### WORK REQUEST
With pictures excluded, output exactly the lines that run from the first line of the data below through the line containing "смене в Сириус".

(Stored data entries)
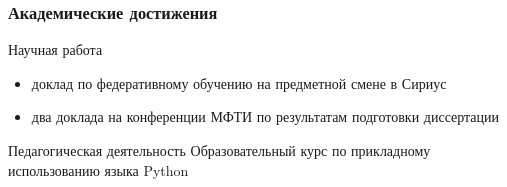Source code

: \begin{frame}
    \frametitle{Академические достижения}
    \begin{block}{Научная работа}
        \begin{itemize}
            \item доклад по федеративному обучению на предметной смене в Сириус
            \item два доклада на конференции МФТИ по результатам подготовки диссертации 
        \end{itemize}
    \end{block}
    \begin{block}{Педагогическая деятельность}
        Образовательный курс по прикладному использованию языка Python
    \end{block}
\end{frame}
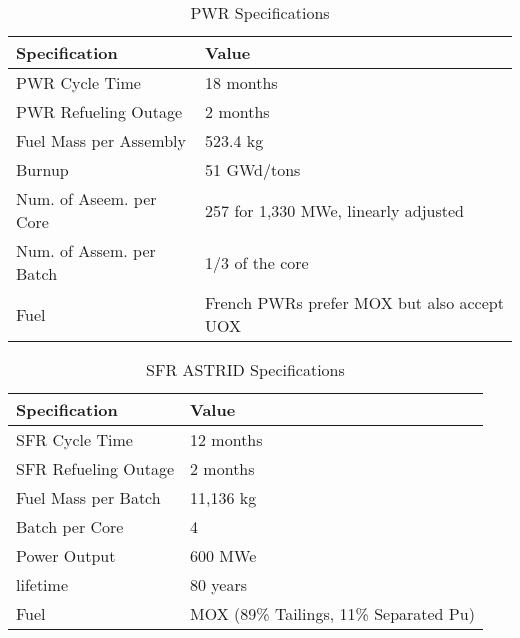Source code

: \begin{table}[h]
	\centering
	\begin{tabularx}{\textwidth}{bb}
		\hline
		Specification & Value \\
		\hline
		PWR Cycle Time & 18 months \\ 
		PWR Refueling Outage & 2 months \\
		Fuel Mass per Assembly & 523.4 kg \\
		Burnup & 51 GWd/tons \\
		Num. of Aseem. per Core & 257 for 1,330 MWe, linearly adjusted\\
		Num. of Assem. per Batch & 1/3 of the core \\
		Fuel & \small{French \glspl{PWR} prefer \gls{MOX} but also accept \gls{UOX}}\\
		\hline
	\end{tabularx}
	\caption {\gls{PWR} Specifications}
	\label{tab:pwr}
	\end{table}
	
\begin{table}[h]
	\centering
	\begin{tabularx}{\textwidth}{bb}
		\hline
		Specification & Value \\
		\hline
		SFR Cycle Time & 12 months \\ 
		SFR Refueling Outage & 2 months \\
		Fuel Mass per Batch & 11,136 kg \\
		Batch per Core & 4 \\
		Power Output & 600 MWe \\
		lifetime & 80 years \\
		Fuel & {\small \gls{MOX} (89\% Tailings, 11\% Separated Pu)}\\
		\hline
	\end{tabularx}
	\caption {\gls{SFR} ASTRID Specifications \cite{marsaultmarie-sophie_pre-conceptual_2012}}
	\label{tab:sfr}
\end{table}
\FloatBarrier

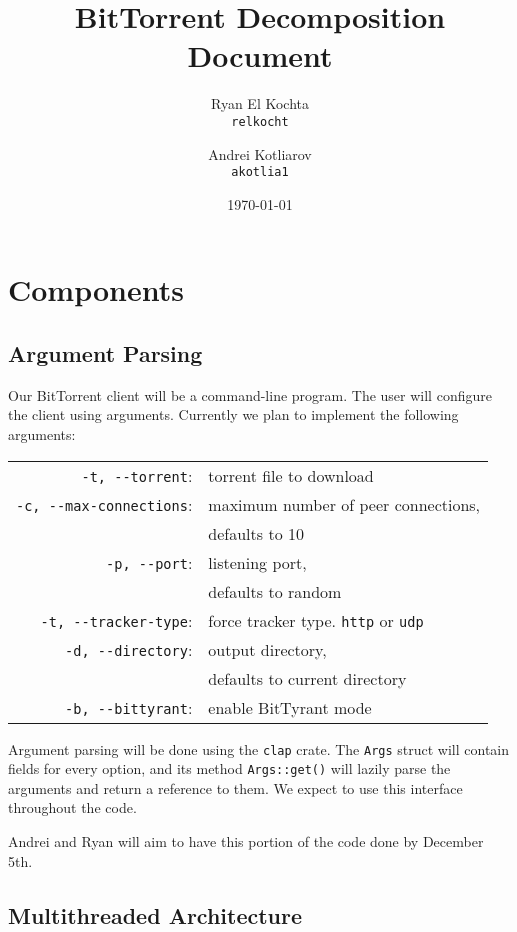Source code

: \documentclass{article}
\title{BitTorrent Decomposition Document}
\author{Ryan El Kochta\\
        \texttt{relkocht}
        \and
        Andrei Kotliarov\\
        \texttt{akotlia1}
        }
\date{\today}
\begin{document}
    \maketitle
    \tableofcontents

    \clearpage
    \section{Components}

    \subsection{Argument Parsing}

    Our BitTorrent client will be a command-line program.
    The user will configure the client using arguments.
    Currently we plan to implement the following arguments:
    \begin{center}
    \begin{tabular}{r l}
        \verb|-t, --torrent|:&         torrent file to download \\
        \verb|-c, --max-connections|:& maximum number of peer connections, \\
        & defaults to 10 \\
        \verb|-p, --port|:&            listening port, \\
        & defaults to random \\
        \verb|-t, --tracker-type|:&    force tracker type. \verb|http| or \verb|udp| \\
        \verb|-d, --directory|:&       output directory, \\
        & defaults to current directory \\
        \verb|-b, --bittyrant|:&       enable BitTyrant mode
    \end{tabular}
    \end{center}
    Argument parsing will be done using the \verb|clap| crate.
    The \verb|Args| struct will contain fields for every option, and its method \verb|Args::get()| will lazily parse the arguments and return a reference to them.
    We expect to use this interface throughout the code.

    Andrei and Ryan will aim to have this portion of the code done by December 5th.

   \subsection{Multithreaded Architecture}
\end{document}
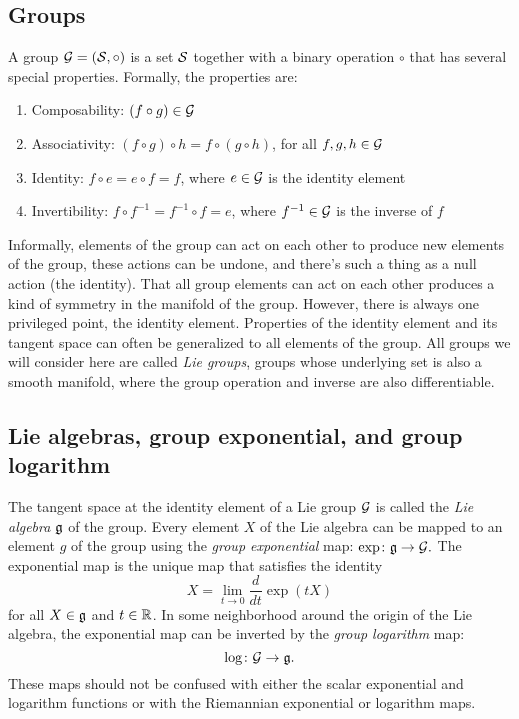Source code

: \documentclass[../main.tex]{subfiles}
\begin{document}
\begin{refsection}
\subsection{Groups}\label{groups}

A group $\mathcal{G} = (\mathcal{S}, \circ)$ is a set $\mathcal{S}$ together with a binary operation $\circ$ that has several special properties.
Formally, the properties are:
\begin{enumerate}
\def\labelenumi{\arabic{enumi}.}
\item
  Composability: $(f \circ g) \in \mathcal{G}$
\item
  Associativity: $(f \circ g) \circ h = f \circ (g \circ h)$, for all $f,g,h \in \mathcal{G}$
\item
  Identity: $f \circ e = e \circ f = f$, where $e \in \mathcal{G}$ is the identity element
\item
  Invertibility: $f \circ f^{-1} = f^{-1} \circ f = e$, where $f^{-1} \in \mathcal{G}$ is the inverse of $f$
\end{enumerate}
Informally, elements of the group can act on each other to produce new elements of the group, these actions can be undone, and there's such a thing as a null action (the identity).
That all group elements can act on each other produces a kind of symmetry in the manifold of the group.
However, there is always one privileged point, the identity element.
Properties of the identity element and its tangent space can often be generalized to all elements of the group.
All groups we will consider here are called \emph{Lie groups}, groups whose underlying set is also a smooth manifold, where the group operation and inverse are also differentiable.

\subsection{Lie algebras, group exponential, and group logarithm}\label{lie-algebras-group-exponential-and-group-logarithm}

The tangent space at the identity element of a Lie group $\mathcal{G}$ is called the \emph{Lie algebra} $\mathfrak{g}$ of the group.
Every element $X$ of the Lie algebra can be mapped to an element $g$ of the group using the \emph{group exponential} map: $\exp \colon \mathfrak{g} \to \mathcal{G}.$
The exponential map is the unique map that satisfies the identity
\[X = \lim_{t \to 0} \frac{d}{dt} \exp(t X)\]
for all $X \in \mathfrak{g}$ and $t \in \mathbb{R}$.
In some neighborhood around the origin of the Lie algebra, the exponential map can be inverted by the \emph{group logarithm} map:
\[\log \colon \mathcal{G} \to \mathfrak{g}.\]
These maps should not be confused with either the scalar exponential and logarithm functions or with the Riemannian exponential or logarithm maps.


\end{refsection}
\end{document}
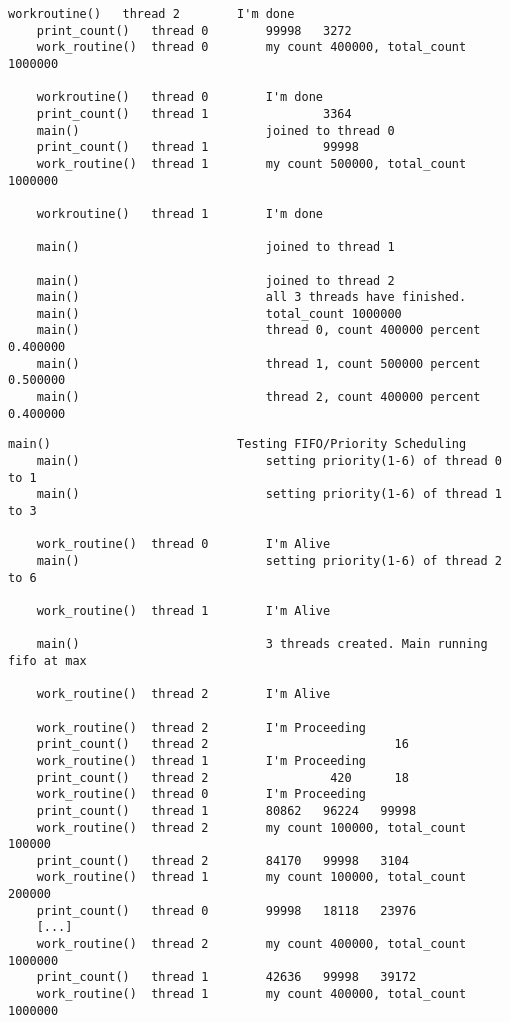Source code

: \begin{parts}
\begin{solution}
\begin{Verbatim}[label={\$ sudo ./prog1 f}, fontsize=\small]
    workroutine()   thread 2        I'm done
    print_count()   thread 0        99998   3272
    work_routine()  thread 0        my count 400000, total_count 1000000
    
    workroutine()   thread 0        I'm done
    print_count()   thread 1                3364
    main()                          joined to thread 0 
    print_count()   thread 1                99998
    work_routine()  thread 1        my count 500000, total_count 1000000
    
    workroutine()   thread 1        I'm done
    
    main()                          joined to thread 1 
    
    main()                          joined to thread 2 
    main()                          all 3 threads have finished. 
    main()                          total_count 1000000
    main()                          thread 0, count 400000 percent 0.400000
    main()                          thread 1, count 500000 percent 0.500000
    main()                          thread 2, count 400000 percent 0.400000
    \end{Verbatim}
    \vspace{0.1em}
    \begin{Verbatim}[label={\$ sudo ./prog1 p}, fontsize=\small]
    main()                          Testing FIFO/Priority Scheduling
    main()                          setting priority(1-6) of thread 0 to 1
    main()                          setting priority(1-6) of thread 1 to 3
    
    work_routine()  thread 0        I'm Alive
    main()                          setting priority(1-6) of thread 2 to 6
    
    work_routine()  thread 1        I'm Alive
    
    main()                          3 threads created. Main running fifo at max
    
    work_routine()  thread 2        I'm Alive
    
    work_routine()  thread 2        I'm Proceeding
    print_count()   thread 2                          16
    work_routine()  thread 1        I'm Proceeding
    print_count()   thread 2                 420      18
    work_routine()  thread 0        I'm Proceeding
    print_count()   thread 1        80862   96224   99998
    work_routine()  thread 2        my count 100000, total_count 100000
    print_count()   thread 2        84170   99998   3104
    work_routine()  thread 1        my count 100000, total_count 200000
    print_count()   thread 0        99998   18118   23976
    [...]
    work_routine()  thread 2        my count 400000, total_count 1000000
    print_count()   thread 1        42636   99998   39172
    work_routine()  thread 1        my count 400000, total_count 1000000
    

\end{Verbatim}
\end{solution}
\end{parts}
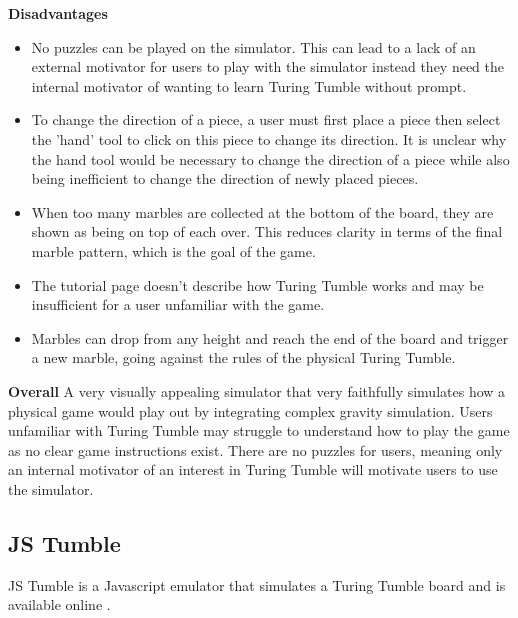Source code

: \documentclass{l4proj}
\begin{document}
\textbf{Disadvantages}
\begin{itemize}
    \item No puzzles can be played on the simulator. This can lead to a lack of an external motivator for users to play with the simulator instead they need the internal motivator of wanting to learn Turing Tumble without prompt.
    \item To change the direction of a piece, a user must first place a piece then select the 'hand' tool to click on this piece to change its direction. It is unclear why the hand tool would be necessary to change the direction of a piece while also being inefficient to change the direction of newly placed pieces.
    \item When too many marbles are collected at the bottom of the board, they are shown as being on top of each over. This reduces clarity in terms of the final marble pattern, which is the goal of the game.
    \item The tutorial page doesn't describe how Turing Tumble works and may be insufficient for a user unfamiliar with the game.
    \item Marbles can drop from any height and reach the end of the board and trigger a new marble, going against the rules of the physical Turing Tumble.
\end{itemize}

\textbf{Overall}
A very visually appealing simulator that very faithfully simulates how a physical game would play out by integrating complex gravity simulation. Users unfamiliar with Turing Tumble may struggle to understand how to play the game as no clear game instructions exist. There are no puzzles for users, meaning only an internal motivator of an interest in Turing Tumble will motivate users to use the simulator.

\subsection{JS Tumble}
JS Tumble is a Javascript emulator that simulates a Turing Tumble board and is available online \cite{jstumble}.
\end{document}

### RESULT
Source code

: \begin{frame}
    \frametitle{Академические достижения}
    \begin{block}{Научная работа}
        \begin{itemize}
            \item доклад по федеративному обучению на предметной смене в Сириус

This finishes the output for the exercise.